Die Welle von Antikriegs-Manifestationen in Deutschland bewegt sich maßgeblich im Fahrwasser des deutschen Imperialismus, der sich selbst als zivilgesellschaftliche Alternative zur Großmacht USA darstellt. Der von weiten Teilen der deutschen Friedensbewegten und von annähernd der gesamten Gesellschaft getragenen Antiamerikanismus, der von den ,,linken“ Feuilletonisten bis zu den rechten Stammtischen reicht, bedient diese Ablenkungsmanöver deutscher ,,Friedensinteressen“, die eigentlich nur der konsequente Ausdruck der Lage der deutschen Profitinteressen sind.
Die Kritik an der Politik der USA ist nicht zu verwechseln mit einer Kritik der kapitalistischen Gesellschaft an sich. Vielmehr handelt es sich um einen Amerikahass, der das ,,kulturelle Erbe Europas“ dem ,,angloamerikanischen Kommerzgedanken“ gegenüberstellt, und der die ,,gerechten“ Großmachtambitionen Deutschlands den ,,trügerischen“ der USA entgegensetzt. Oder der in seiner dumpfesten Variante, offen antisemitischen Wahnvorstellungen vom jüdisch-dominierten, kulturlosen Schmelztiegel nachhängt.
Dagegen stellen wir die Losung: Der Hauptfeind steht Im eigenen Land!

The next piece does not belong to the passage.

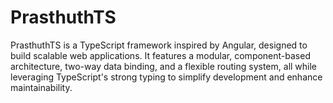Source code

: # PrasthuthTS
PrasthuthTS is a TypeScript framework inspired by Angular, designed to build scalable web applications. It features a modular, component-based architecture, two-way data binding, and a flexible routing system, all while leveraging TypeScript's strong typing to simplify development and enhance maintainability.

Es gilt, ohne das reaktionäre Regime im Irak und die imperialistischen Interessen der USA aus der Kritik zu nehmen, Deutschland als eigenständigen Kriegsherd zu enttarnen, zu kritisieren und zu bekämpfen. Diese Kämpfe können nicht so aussehen wie die momentanen der deutschen Friedensbewegung, die in weiten Teilen lediglich der Politik der deutschen Regierung blind nachtrabt, ihr den neu entdeckten Friedenswillen aus den Händen frisst und damit letztendlich ihren imperalistischen Bestrebungen entspricht. Jetzt, wo der Krieg zur Tatsache geworden ist, wird der Spagat Deutschlands zwischen Wort und Tat, zwischen Krieg und Frieden noch offensichtlicher werden als schon bisher. Denn jetzt ist der Krieg bittere Realität und Deutschland ist dabei.